Dobro whistled. “Sinking Canyons?” he asked. “About a two days’ trot south of Bayberry Swamp?”

“That’s right,” said Percy. “Down in the Clay Wastes. Do you know it?”

“I reckon I do know it,” said Dobro. “All feechiefolks knows about Sinking Canyons. Feechiefolks don’t ever go down in it though. Feechiefolks ain’t skeered of much, but we good and skeered of holes in the ground.” He shuddered. “I peeped over the side of Sinking Canyons once, but you better believe I run off in a hurry. Theto Elbogator told me that hole is still growing, still swallowing up a little more ground every day.” He shivered at the thought of it. “Every wee-feechie in the swamp knows a rhyme about Sinking Canyons. Their mamas teach it as a warning to stay away from that place.” He began a recitation: Fallen are the feechiefolks, In a gully, down a hole. No more fistfights, no more jokes, In a gully, down a hole. To the river, to the woods, In a gully, down a hole. Time to leave these neighborhoods. In a gully, down a hole.
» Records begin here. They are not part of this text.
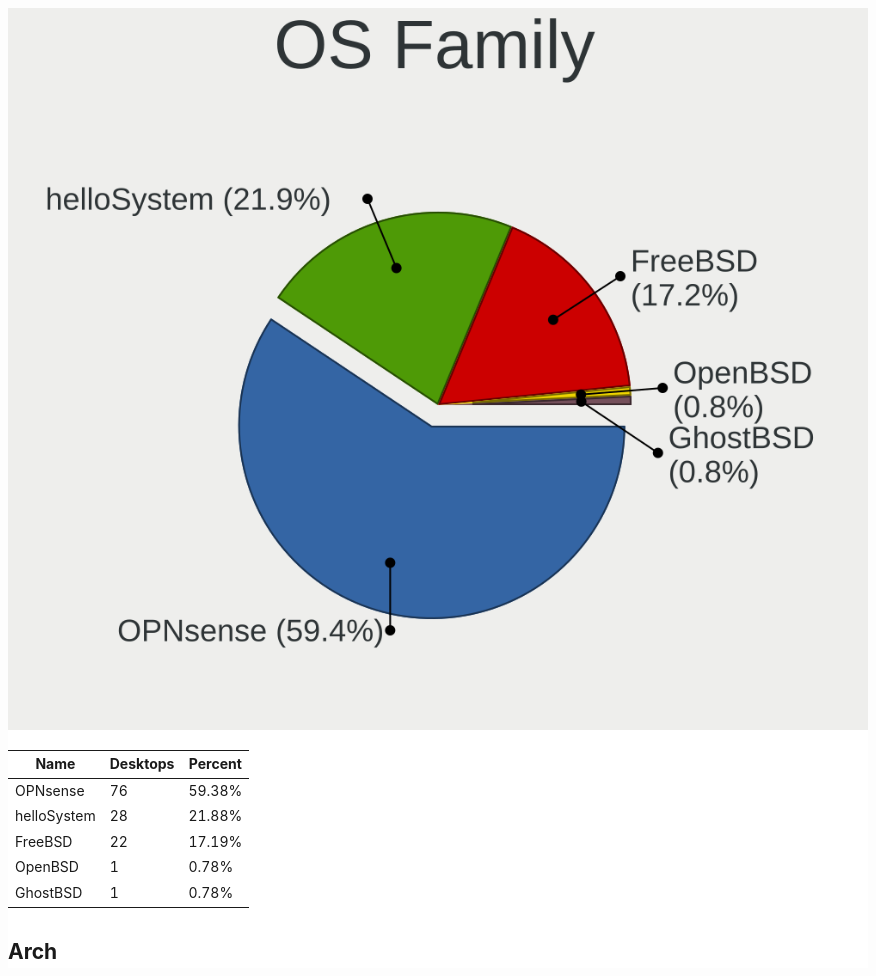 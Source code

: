 ![OS Family](./images/pie_chart_bsd/os_family.svg)


| Name        | Desktops | Percent |
|-------------|----------|---------|
| OPNsense    | 76       | 59.38%  |
| helloSystem | 28       | 21.88%  |
| FreeBSD     | 22       | 17.19%  |
| OpenBSD     | 1        | 0.78%   |
| GhostBSD    | 1        | 0.78%   |

Arch
----
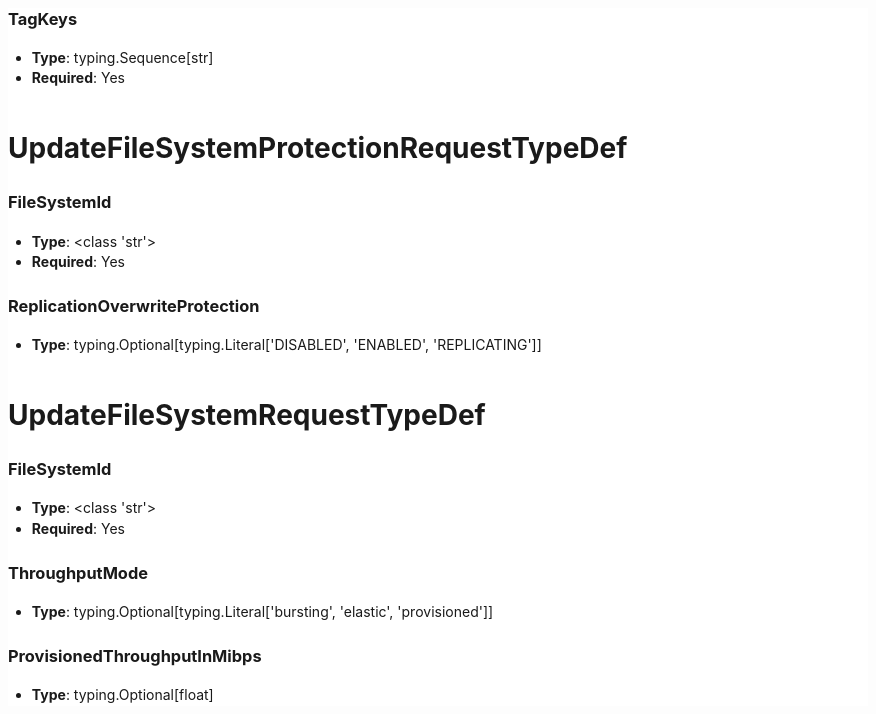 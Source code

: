 ### TagKeys
- **Type**: typing.Sequence[str]
- **Required**: Yes


# UpdateFileSystemProtectionRequestTypeDef

### FileSystemId
- **Type**: <class 'str'>
- **Required**: Yes

### ReplicationOverwriteProtection
- **Type**: typing.Optional[typing.Literal['DISABLED', 'ENABLED', 'REPLICATING']]


# UpdateFileSystemRequestTypeDef

### FileSystemId
- **Type**: <class 'str'>
- **Required**: Yes

### ThroughputMode
- **Type**: typing.Optional[typing.Literal['bursting', 'elastic', 'provisioned']]

### ProvisionedThroughputInMibps
- **Type**: typing.Optional[float]


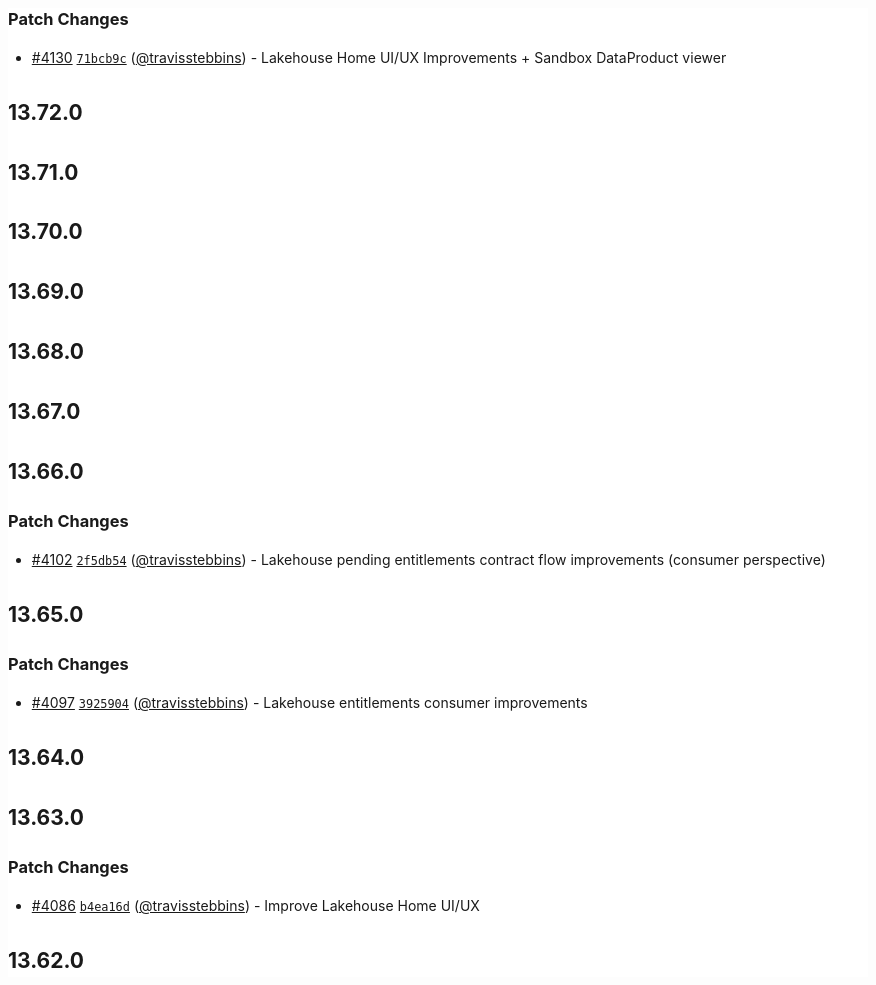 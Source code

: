 ### Patch Changes

- [#4130](https://github.com/finos/legend-studio/pull/4130) [`71bcb9c`](https://github.com/finos/legend-studio/commit/71bcb9cafbcdfe8cc19c5647c66bce7369d393c0) ([@travisstebbins](https://github.com/travisstebbins)) - Lakehouse Home UI/UX Improvements + Sandbox DataProduct viewer

## 13.72.0

## 13.71.0

## 13.70.0

## 13.69.0

## 13.68.0

## 13.67.0

## 13.66.0

### Patch Changes

- [#4102](https://github.com/finos/legend-studio/pull/4102) [`2f5db54`](https://github.com/finos/legend-studio/commit/2f5db54c7cba38503f0f05d771bb4e1015b300b8) ([@travisstebbins](https://github.com/travisstebbins)) - Lakehouse pending entitlements contract flow improvements (consumer perspective)

## 13.65.0

### Patch Changes

- [#4097](https://github.com/finos/legend-studio/pull/4097) [`3925904`](https://github.com/finos/legend-studio/commit/39259043f783c1992b95744c1c6e04d19a0521b0) ([@travisstebbins](https://github.com/travisstebbins)) - Lakehouse entitlements consumer improvements

## 13.64.0

## 13.63.0

### Patch Changes

- [#4086](https://github.com/finos/legend-studio/pull/4086) [`b4ea16d`](https://github.com/finos/legend-studio/commit/b4ea16d18f9e8b87e043a70b024794a2ff22e816) ([@travisstebbins](https://github.com/travisstebbins)) - Improve Lakehouse Home UI/UX

## 13.62.0
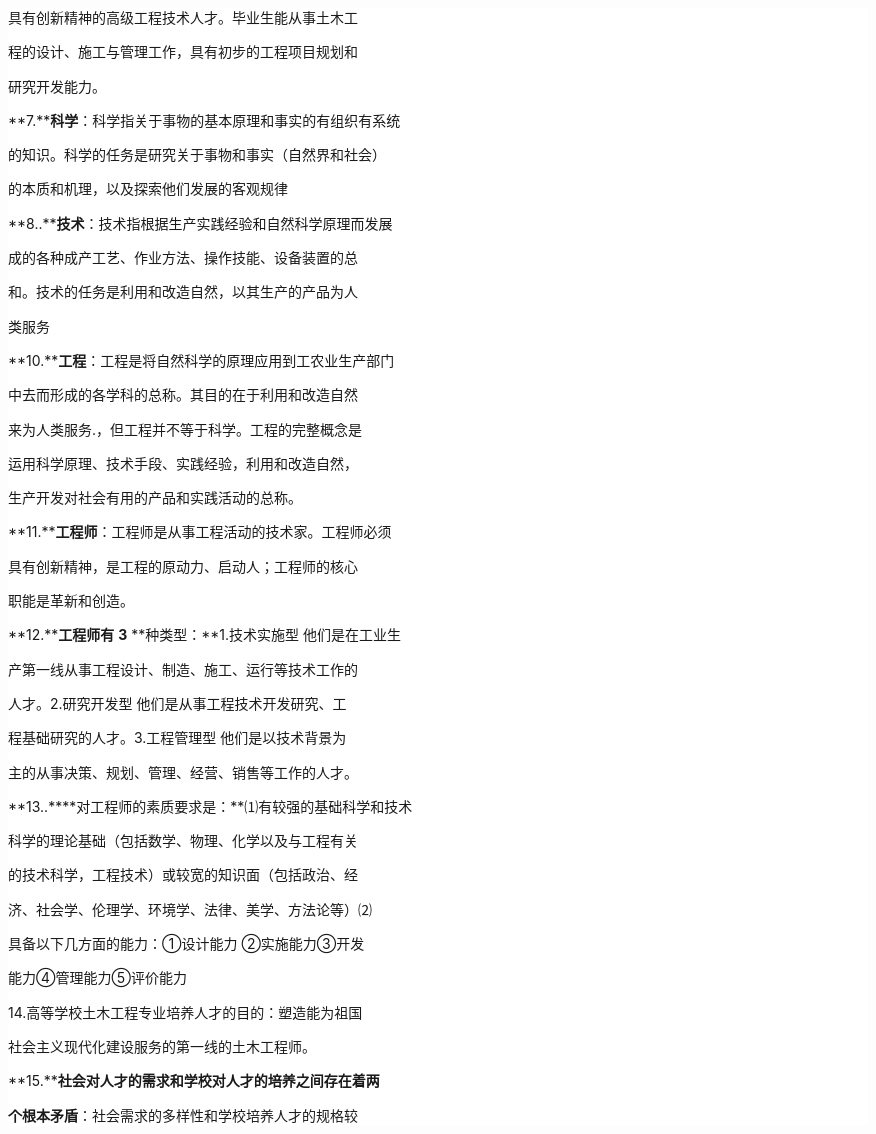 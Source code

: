 具有创新精神的高级工程技术人才。毕业生能从事土木工

程的设计、施工与管理工作，具有初步的工程项目规划和

研究开发能力。

**7.****科学**：科学指关于事物的基本原理和事实的有组织有系统

的知识。科学的任务是研究关于事物和事实（自然界和社会）

的本质和机理，以及探索他们发展的客观规律

**8..****技术**：技术指根据生产实践经验和自然科学原理而发展

成的各种成产工艺、作业方法、操作技能、设备装置的总

和。技术的任务是利用和改造自然，以其生产的产品为人

类服务

**10.****工程**：工程是将自然科学的原理应用到工农业生产部门

中去而形成的各学科的总称。其目的在于利用和改造自然

来为人类服务.，但工程并不等于科学。工程的完整概念是

运用科学原理、技术手段、实践经验，利用和改造自然，

生产开发对社会有用的产品和实践活动的总称。

**11.****工程师**：工程师是从事工程活动的技术家。工程师必须

具有创新精神，是工程的原动力、启动人；工程师的核心

职能是革新和创造。

**12.****工程师有** **3** **种类型：**1.技术实施型 他们是在工业生

产第一线从事工程设计、制造、施工、运行等技术工作的

人才。2.研究开发型 他们是从事工程技术开发研究、工

程基础研究的人才。3.工程管理型 他们是以技术背景为

主的从事决策、规划、管理、经营、销售等工作的人才。

**13..****对工程师的素质要求是：**⑴有较强的基础科学和技术

科学的理论基础（包括数学、物理、化学以及与工程有关

的技术科学，工程技术）或较宽的知识面（包括政治、经 

济、社会学、伦理学、环境学、法律、美学、方法论等）⑵

具备以下几方面的能力：①设计能力 ②实施能力③开发

能力④管理能力⑤评价能力

14.高等学校土木工程专业培养人才的目的：塑造能为祖国

社会主义现代化建设服务的第一线的土木工程师。

**15.****社会对人才的需求和学校对人才的培养之间存在着两**

**个根本矛盾**：社会需求的多样性和学校培养人才的规格较
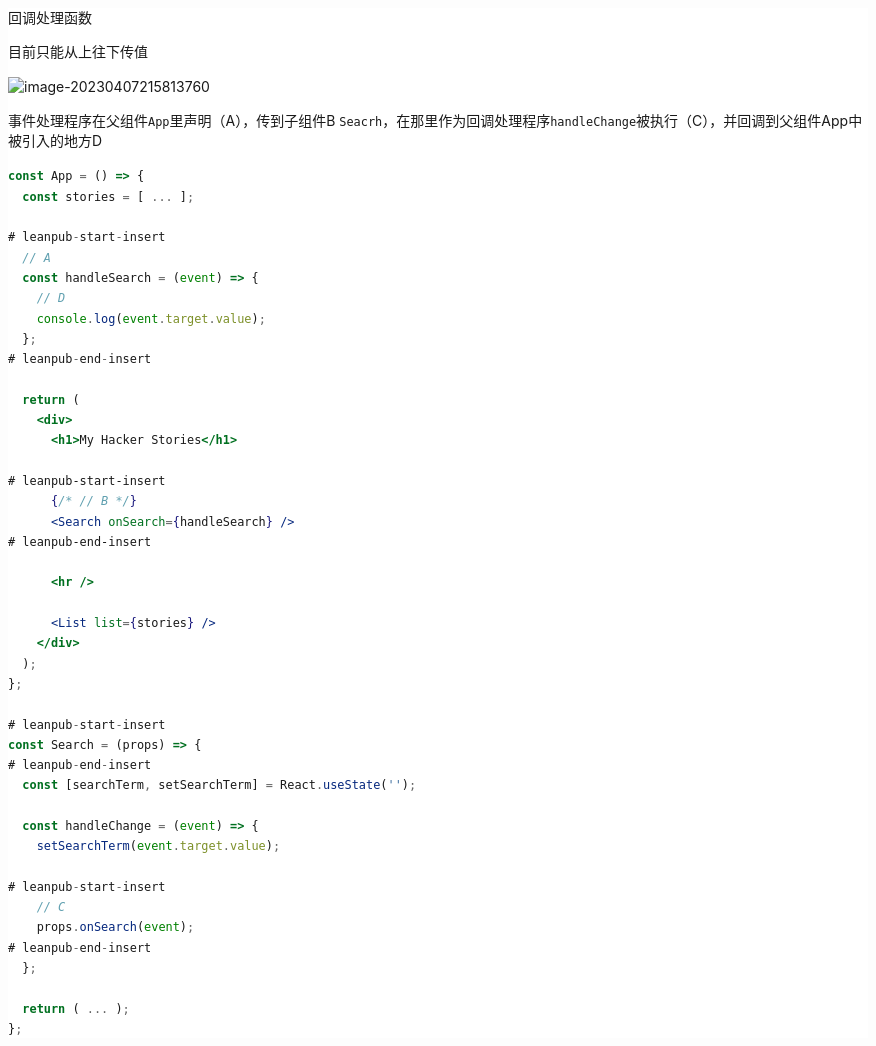 回调处理函数

目前只能从上往下传值

![image-20230407215813760](./notes.assets/image-20230407215813760.png)

事件处理程序在父组件`App`里声明（A），传到子组件B `Seacrh`，在那里作为回调处理程序`handleChange`被执行（C），并回调到父组件App中被引入的地方D

```jsx
const App = () => {
  const stories = [ ... ];

# leanpub-start-insert
  // A
  const handleSearch = (event) => {
    // D
    console.log(event.target.value);
  };
# leanpub-end-insert

  return (
    <div>
      <h1>My Hacker Stories</h1>

# leanpub-start-insert
      {/* // B */}
      <Search onSearch={handleSearch} />
# leanpub-end-insert

      <hr />

      <List list={stories} />
    </div>
  );
};

# leanpub-start-insert
const Search = (props) => {
# leanpub-end-insert
  const [searchTerm, setSearchTerm] = React.useState('');

  const handleChange = (event) => {
    setSearchTerm(event.target.value);

# leanpub-start-insert
    // C
    props.onSearch(event);
# leanpub-end-insert
  };

  return ( ... );
};
```

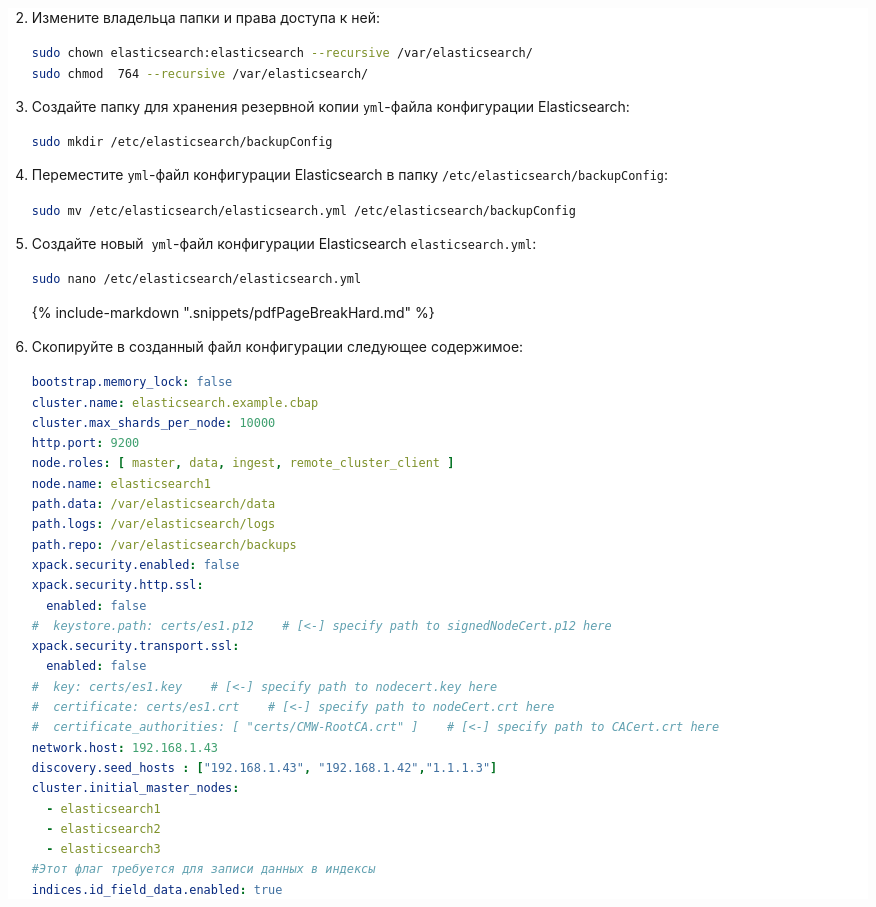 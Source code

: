 2. Измените владельца папки и права доступа к ней:

    ``` sh
    sudo chown elasticsearch:elasticsearch --recursive /var/elasticsearch/
    sudo chmod  764 --recursive /var/elasticsearch/
    ```

3. Создайте папку для хранения резервной копии `yml`-файла конфигурации Elasticsearch:

    ``` sh
    sudo mkdir /etc/elasticsearch/backupConfig
    ```

4. Переместите `yml`-файл конфигурации Elasticsearch в папку `/etc/elasticsearch/backupConfig`:

    ``` sh
    sudo mv /etc/elasticsearch/elasticsearch.yml /etc/elasticsearch/backupConfig
    ```

5. Создайте новый  `yml`-файл конфигурации Elasticsearch `elasticsearch.yml`:

    ``` sh
    sudo nano /etc/elasticsearch/elasticsearch.yml
    ```

    {% include-markdown ".snippets/pdfPageBreakHard.md" %}

6. Скопируйте в созданный файл конфигурации следующее содержимое:

    ``` yaml
    bootstrap.memory_lock: false
    cluster.name: elasticsearch.example.cbap
    cluster.max_shards_per_node: 10000
    http.port: 9200
    node.roles: [ master, data, ingest, remote_cluster_client ]
    node.name: elasticsearch1
    path.data: /var/elasticsearch/data
    path.logs: /var/elasticsearch/logs
    path.repo: /var/elasticsearch/backups
    xpack.security.enabled: false
    xpack.security.http.ssl:
      enabled: false
    #  keystore.path: certs/es1.p12    # [<-] specify path to signedNodeCert.p12 here
    xpack.security.transport.ssl:
      enabled: false
    #  key: certs/es1.key    # [<-] specify path to nodecert.key here
    #  certificate: certs/es1.crt    # [<-] specify path to nodeCert.crt here
    #  certificate_authorities: [ "certs/CMW-RootCA.crt" ]    # [<-] specify path to CACert.crt here
    network.host: 192.168.1.43
    discovery.seed_hosts : ["192.168.1.43", "192.168.1.42","1.1.1.3"]
    cluster.initial_master_nodes:
      - elasticsearch1
      - elasticsearch2
      - elasticsearch3
    #Этот флаг требуется для записи данных в индексы
    indices.id_field_data.enabled: true
    ```
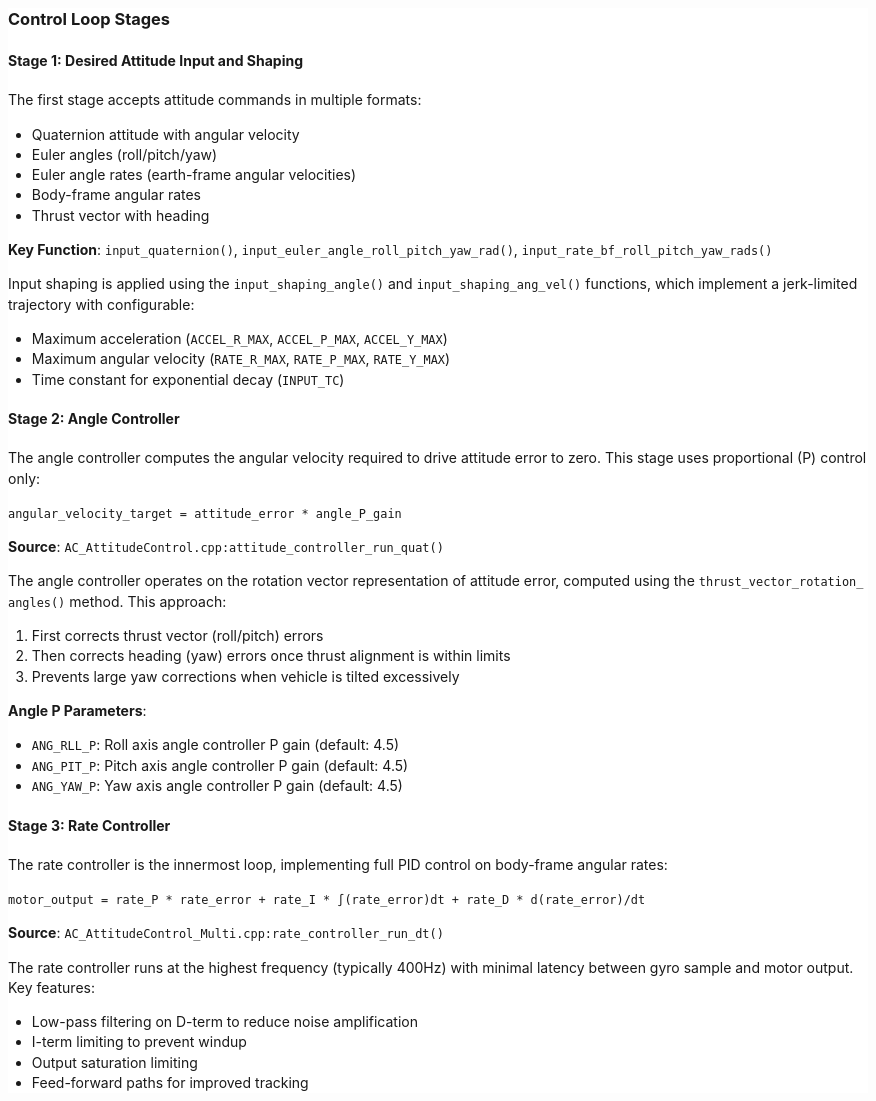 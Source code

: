 
### Control Loop Stages

#### Stage 1: Desired Attitude Input and Shaping

The first stage accepts attitude commands in multiple formats:
- Quaternion attitude with angular velocity
- Euler angles (roll/pitch/yaw)
- Euler angle rates (earth-frame angular velocities)
- Body-frame angular rates
- Thrust vector with heading

**Key Function**: `input_quaternion()`, `input_euler_angle_roll_pitch_yaw_rad()`, `input_rate_bf_roll_pitch_yaw_rads()`

Input shaping is applied using the `input_shaping_angle()` and `input_shaping_ang_vel()` functions, which implement a jerk-limited trajectory with configurable:
- Maximum acceleration (`ACCEL_R_MAX`, `ACCEL_P_MAX`, `ACCEL_Y_MAX`)
- Maximum angular velocity (`RATE_R_MAX`, `RATE_P_MAX`, `RATE_Y_MAX`)
- Time constant for exponential decay (`INPUT_TC`)

#### Stage 2: Angle Controller

The angle controller computes the angular velocity required to drive attitude error to zero. This stage uses proportional (P) control only:

```
angular_velocity_target = attitude_error * angle_P_gain
```

**Source**: `AC_AttitudeControl.cpp:attitude_controller_run_quat()`

The angle controller operates on the rotation vector representation of attitude error, computed using the `thrust_vector_rotation_angles()` method. This approach:
1. First corrects thrust vector (roll/pitch) errors
2. Then corrects heading (yaw) errors once thrust alignment is within limits
3. Prevents large yaw corrections when vehicle is tilted excessively

**Angle P Parameters**:
- `ANG_RLL_P`: Roll axis angle controller P gain (default: 4.5)
- `ANG_PIT_P`: Pitch axis angle controller P gain (default: 4.5)
- `ANG_YAW_P`: Yaw axis angle controller P gain (default: 4.5)

#### Stage 3: Rate Controller

The rate controller is the innermost loop, implementing full PID control on body-frame angular rates:

```
motor_output = rate_P * rate_error + rate_I * ∫(rate_error)dt + rate_D * d(rate_error)/dt
```

**Source**: `AC_AttitudeControl_Multi.cpp:rate_controller_run_dt()`

The rate controller runs at the highest frequency (typically 400Hz) with minimal latency between gyro sample and motor output. Key features:
- Low-pass filtering on D-term to reduce noise amplification
- I-term limiting to prevent windup
- Output saturation limiting
- Feed-forward paths for improved tracking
Aidan was getting impatient with this distraction from the matter at hand. He turned back to Percy. “What have you been doing in Sinking Canyons?” he asked. “How do you live there?”

“It’s not all that bad,” Percy answered. “We live off the land, you might say. Lots of fresh game, berries, roots. Father was able to bring plenty of gold when we left Longleaf, and we send somebody to buy supplies every now and then in Ryelan or Duckington, the nearest villages.”

Aidan was growing red in the face. “That’s no way for our father to have to live. He’s sixty-two years old!”

“You boys is livin’ like feechiefolks!” Dobro said. “Living like you got some sense. ’Cept you living in a hole.”

Aidan ignored Dobro. He was rolling now, beginning to warm to his subject. “Thrown off his own land! Forced to live in the wilderness!”

Dobro chuckled. “His own land,” he mocked. “If you civilizers ain’t the beatin’est things. Two civilizers fussing over who owns a piece of land is like two bird lice fussing over who owns the craney-crow.”

Aidan gave Dobro a sharp look but didn’t say anything. Turning back to his brother, he asked, “Does King Darrow know where you are?”